*** Excerpted data Section Begins ***

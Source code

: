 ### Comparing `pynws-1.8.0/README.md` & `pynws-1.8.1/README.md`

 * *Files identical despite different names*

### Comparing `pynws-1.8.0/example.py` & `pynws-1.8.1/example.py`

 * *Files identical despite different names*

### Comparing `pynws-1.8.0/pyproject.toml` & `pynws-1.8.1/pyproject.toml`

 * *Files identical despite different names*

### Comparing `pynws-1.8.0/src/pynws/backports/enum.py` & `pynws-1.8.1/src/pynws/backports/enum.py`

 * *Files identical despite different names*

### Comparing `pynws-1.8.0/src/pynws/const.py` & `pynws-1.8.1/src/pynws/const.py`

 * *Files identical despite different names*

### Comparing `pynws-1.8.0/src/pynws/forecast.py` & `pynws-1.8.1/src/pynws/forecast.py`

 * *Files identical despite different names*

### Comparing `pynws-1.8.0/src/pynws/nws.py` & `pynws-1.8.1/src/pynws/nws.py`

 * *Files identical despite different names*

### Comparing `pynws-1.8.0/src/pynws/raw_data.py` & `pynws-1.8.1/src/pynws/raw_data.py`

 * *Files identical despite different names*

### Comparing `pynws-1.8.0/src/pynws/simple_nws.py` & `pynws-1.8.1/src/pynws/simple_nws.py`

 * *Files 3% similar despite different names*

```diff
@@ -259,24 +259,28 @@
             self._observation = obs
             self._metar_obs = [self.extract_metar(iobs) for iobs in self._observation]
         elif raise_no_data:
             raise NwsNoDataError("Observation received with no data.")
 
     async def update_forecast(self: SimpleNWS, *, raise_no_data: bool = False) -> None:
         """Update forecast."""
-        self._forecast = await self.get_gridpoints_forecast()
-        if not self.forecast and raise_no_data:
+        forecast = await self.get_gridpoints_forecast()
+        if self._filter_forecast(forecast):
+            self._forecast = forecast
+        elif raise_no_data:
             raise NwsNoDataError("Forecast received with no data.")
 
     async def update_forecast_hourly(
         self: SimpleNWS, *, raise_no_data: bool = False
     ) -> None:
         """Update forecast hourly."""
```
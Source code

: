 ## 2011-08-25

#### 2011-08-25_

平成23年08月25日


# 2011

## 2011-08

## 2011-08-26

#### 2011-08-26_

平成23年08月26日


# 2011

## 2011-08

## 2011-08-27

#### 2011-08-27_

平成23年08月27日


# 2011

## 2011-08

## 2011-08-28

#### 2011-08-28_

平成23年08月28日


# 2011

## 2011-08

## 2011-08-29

*** Excerpted data Section Ends ***

▶ _What is being asked_
Show each line of the material that includes the string "bool" by copying it.

▶ _Solution to this exercise_
     async def update_forecast(self: SimpleNWS, *, raise_no_data: bool = False) -> None:
         self: SimpleNWS, *, raise_no_data: bool = False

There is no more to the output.